Stored data:
☆ ☆ ☆ ☆
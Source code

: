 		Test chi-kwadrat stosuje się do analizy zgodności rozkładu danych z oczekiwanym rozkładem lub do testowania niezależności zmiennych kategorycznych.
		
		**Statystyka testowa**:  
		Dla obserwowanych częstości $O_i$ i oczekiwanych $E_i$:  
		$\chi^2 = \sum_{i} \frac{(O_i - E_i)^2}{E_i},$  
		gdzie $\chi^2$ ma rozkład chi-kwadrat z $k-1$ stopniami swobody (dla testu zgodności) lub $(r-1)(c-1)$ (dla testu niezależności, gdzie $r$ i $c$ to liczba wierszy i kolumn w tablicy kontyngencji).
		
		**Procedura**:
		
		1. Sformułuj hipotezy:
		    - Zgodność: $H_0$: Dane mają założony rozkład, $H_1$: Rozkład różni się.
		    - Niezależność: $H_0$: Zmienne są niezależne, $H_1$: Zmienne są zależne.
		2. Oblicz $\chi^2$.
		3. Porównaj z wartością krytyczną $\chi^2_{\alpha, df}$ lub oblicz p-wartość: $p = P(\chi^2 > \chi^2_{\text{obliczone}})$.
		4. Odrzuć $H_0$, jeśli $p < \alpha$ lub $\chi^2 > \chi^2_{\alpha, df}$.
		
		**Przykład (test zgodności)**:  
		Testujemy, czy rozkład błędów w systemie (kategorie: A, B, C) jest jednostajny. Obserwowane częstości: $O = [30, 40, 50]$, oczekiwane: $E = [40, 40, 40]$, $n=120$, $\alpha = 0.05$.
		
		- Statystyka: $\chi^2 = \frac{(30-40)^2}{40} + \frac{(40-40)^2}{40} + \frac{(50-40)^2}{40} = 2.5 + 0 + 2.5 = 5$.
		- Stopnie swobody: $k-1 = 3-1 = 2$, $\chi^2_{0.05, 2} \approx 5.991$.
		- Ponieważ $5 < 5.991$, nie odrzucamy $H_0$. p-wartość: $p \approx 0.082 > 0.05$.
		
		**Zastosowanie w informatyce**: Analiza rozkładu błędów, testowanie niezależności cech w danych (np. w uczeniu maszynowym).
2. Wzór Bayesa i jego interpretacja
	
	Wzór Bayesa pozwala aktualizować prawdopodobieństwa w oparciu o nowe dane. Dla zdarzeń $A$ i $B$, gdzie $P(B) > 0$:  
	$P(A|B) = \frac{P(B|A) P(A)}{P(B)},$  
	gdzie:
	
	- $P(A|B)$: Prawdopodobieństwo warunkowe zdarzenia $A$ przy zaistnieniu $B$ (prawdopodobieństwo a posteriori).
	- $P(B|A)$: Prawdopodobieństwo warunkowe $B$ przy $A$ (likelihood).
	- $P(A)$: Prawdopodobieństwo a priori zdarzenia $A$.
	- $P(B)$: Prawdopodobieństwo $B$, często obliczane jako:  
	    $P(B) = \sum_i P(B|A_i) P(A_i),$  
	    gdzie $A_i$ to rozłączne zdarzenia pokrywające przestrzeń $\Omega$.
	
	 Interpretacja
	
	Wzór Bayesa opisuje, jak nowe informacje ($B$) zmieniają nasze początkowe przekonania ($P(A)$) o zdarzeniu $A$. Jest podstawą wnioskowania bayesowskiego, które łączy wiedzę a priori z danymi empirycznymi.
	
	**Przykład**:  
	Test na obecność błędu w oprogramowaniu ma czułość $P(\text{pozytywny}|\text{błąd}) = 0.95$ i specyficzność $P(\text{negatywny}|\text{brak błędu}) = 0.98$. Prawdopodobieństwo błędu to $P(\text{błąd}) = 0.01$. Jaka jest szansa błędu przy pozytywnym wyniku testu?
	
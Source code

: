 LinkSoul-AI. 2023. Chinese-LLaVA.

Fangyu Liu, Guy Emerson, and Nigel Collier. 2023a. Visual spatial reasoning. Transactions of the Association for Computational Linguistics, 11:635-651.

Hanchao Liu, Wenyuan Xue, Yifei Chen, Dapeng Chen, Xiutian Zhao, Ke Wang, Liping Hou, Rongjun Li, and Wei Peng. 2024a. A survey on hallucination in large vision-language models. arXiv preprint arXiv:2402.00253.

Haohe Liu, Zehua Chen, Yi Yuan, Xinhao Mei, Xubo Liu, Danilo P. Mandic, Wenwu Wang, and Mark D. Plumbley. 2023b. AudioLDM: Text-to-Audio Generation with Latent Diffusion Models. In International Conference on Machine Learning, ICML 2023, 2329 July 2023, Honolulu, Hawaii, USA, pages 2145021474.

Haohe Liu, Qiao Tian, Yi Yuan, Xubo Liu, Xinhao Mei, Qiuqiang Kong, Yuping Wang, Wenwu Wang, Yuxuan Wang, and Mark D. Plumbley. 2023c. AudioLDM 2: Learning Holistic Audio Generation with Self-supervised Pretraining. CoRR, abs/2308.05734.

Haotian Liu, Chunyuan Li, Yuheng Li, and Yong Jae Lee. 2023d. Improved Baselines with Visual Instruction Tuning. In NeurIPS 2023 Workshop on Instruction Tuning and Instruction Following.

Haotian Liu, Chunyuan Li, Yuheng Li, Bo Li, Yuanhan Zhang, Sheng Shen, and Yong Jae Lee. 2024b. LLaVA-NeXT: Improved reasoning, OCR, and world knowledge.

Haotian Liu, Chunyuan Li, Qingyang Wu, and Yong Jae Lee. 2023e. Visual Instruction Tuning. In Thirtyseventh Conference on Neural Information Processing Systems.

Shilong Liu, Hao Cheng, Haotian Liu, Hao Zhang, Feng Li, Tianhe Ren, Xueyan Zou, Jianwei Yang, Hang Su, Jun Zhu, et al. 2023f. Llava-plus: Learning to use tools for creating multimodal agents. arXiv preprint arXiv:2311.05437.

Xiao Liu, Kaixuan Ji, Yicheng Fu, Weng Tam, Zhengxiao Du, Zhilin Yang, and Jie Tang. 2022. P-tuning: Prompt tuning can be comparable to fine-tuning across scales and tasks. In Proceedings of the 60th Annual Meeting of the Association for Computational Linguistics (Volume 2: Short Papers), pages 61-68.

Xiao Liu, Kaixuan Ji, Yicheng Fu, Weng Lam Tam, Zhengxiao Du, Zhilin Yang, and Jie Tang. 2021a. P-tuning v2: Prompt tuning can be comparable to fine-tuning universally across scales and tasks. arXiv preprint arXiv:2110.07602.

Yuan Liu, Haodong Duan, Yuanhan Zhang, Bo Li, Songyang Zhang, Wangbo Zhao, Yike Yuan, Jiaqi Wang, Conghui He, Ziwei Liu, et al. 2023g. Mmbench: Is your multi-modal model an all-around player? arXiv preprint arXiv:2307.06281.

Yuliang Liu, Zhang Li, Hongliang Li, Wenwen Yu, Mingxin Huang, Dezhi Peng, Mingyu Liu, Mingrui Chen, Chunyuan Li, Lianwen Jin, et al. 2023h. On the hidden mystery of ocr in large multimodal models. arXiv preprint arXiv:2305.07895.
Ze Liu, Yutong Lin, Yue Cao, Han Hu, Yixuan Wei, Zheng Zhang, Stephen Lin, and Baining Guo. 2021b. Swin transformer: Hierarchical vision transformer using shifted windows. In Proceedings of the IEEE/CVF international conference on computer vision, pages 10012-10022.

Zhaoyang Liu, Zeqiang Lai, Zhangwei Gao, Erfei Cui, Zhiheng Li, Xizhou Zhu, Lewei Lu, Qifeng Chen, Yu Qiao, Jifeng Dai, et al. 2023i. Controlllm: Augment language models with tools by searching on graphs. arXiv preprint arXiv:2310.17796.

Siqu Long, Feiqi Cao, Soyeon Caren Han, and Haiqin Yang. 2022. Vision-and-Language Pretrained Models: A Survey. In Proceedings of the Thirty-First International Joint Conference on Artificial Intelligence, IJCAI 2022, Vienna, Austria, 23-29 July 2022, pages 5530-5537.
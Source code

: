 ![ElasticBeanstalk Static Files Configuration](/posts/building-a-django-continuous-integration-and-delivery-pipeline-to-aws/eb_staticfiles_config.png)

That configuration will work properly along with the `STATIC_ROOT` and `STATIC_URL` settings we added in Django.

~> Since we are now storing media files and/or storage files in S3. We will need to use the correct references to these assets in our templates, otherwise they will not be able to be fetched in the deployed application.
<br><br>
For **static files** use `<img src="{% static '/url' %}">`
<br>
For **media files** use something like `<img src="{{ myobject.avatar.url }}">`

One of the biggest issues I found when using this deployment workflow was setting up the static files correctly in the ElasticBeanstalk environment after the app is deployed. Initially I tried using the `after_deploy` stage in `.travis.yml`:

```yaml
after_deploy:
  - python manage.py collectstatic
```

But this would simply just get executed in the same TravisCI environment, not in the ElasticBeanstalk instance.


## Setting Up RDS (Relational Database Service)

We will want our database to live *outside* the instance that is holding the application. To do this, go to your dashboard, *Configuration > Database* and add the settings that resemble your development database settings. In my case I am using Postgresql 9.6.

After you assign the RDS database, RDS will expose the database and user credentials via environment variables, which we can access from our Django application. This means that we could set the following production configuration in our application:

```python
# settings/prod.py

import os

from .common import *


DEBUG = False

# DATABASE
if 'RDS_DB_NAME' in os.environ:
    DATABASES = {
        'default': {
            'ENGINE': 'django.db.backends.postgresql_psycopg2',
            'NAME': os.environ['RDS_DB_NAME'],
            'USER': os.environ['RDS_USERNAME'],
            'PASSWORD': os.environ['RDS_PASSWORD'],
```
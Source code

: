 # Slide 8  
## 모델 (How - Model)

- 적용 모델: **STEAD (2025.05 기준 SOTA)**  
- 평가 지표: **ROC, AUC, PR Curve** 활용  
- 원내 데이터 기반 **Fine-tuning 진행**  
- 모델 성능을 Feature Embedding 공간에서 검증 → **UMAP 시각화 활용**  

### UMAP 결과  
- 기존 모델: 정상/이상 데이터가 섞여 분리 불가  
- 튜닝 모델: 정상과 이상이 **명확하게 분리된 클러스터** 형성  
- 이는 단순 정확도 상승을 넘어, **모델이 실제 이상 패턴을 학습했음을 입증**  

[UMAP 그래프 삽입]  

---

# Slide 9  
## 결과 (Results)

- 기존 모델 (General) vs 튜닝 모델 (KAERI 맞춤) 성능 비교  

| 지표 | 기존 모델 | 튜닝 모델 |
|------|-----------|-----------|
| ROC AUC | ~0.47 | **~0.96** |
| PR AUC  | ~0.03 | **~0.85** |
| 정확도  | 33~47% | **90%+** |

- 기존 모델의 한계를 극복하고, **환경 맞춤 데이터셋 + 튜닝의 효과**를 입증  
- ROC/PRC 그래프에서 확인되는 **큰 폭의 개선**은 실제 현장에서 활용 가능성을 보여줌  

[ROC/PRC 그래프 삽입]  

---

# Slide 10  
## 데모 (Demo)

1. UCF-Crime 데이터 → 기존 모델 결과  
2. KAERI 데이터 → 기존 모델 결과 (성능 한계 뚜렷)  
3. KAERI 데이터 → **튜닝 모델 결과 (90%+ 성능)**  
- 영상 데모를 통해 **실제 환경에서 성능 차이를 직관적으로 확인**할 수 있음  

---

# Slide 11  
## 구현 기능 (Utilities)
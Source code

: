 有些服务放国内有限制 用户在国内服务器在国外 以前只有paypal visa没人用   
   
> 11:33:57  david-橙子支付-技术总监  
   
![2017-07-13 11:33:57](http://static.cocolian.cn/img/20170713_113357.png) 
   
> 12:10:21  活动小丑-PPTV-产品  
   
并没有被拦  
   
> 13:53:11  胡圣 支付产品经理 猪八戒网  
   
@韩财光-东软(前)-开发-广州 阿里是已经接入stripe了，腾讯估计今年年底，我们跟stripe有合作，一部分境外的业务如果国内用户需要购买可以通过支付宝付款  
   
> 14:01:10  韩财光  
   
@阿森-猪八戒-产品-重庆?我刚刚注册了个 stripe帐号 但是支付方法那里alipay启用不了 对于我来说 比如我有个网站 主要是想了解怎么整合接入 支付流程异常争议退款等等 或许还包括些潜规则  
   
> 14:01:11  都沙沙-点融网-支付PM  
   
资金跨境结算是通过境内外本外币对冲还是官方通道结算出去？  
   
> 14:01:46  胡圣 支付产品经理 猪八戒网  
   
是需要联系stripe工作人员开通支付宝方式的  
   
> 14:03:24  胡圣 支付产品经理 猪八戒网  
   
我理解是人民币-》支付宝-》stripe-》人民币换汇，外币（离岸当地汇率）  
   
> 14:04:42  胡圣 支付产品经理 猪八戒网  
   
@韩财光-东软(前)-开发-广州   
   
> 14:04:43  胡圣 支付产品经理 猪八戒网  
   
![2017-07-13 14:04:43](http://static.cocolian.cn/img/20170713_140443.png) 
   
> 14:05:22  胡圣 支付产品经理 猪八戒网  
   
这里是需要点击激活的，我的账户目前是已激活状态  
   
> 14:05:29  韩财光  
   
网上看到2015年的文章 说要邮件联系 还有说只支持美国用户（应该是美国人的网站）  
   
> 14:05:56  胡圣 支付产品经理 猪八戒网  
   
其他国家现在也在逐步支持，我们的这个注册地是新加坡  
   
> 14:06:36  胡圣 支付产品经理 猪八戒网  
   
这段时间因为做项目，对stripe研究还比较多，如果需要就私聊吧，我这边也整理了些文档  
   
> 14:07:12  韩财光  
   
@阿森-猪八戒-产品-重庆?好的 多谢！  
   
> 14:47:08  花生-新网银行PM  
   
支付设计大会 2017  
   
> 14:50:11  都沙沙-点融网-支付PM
☆ ☆ ☆ ☆
*EXERCISE DIRECTIONS*: Filter the data above down to lines with the word "częstości", and copy them.

*OUTPUT FOR THIS TASK*:
		Dla obserwowanych częstości $O_i$ i oczekiwanych $E_i$:  
		Testujemy, czy rozkład błędów w systemie (kategorie: A, B, C) jest jednostajny. Obserwowane częstości: $O = [30, 40, 50]$, oczekiwane: $E = [40, 40, 40]$, $n=120$, $\alpha = 0.05$.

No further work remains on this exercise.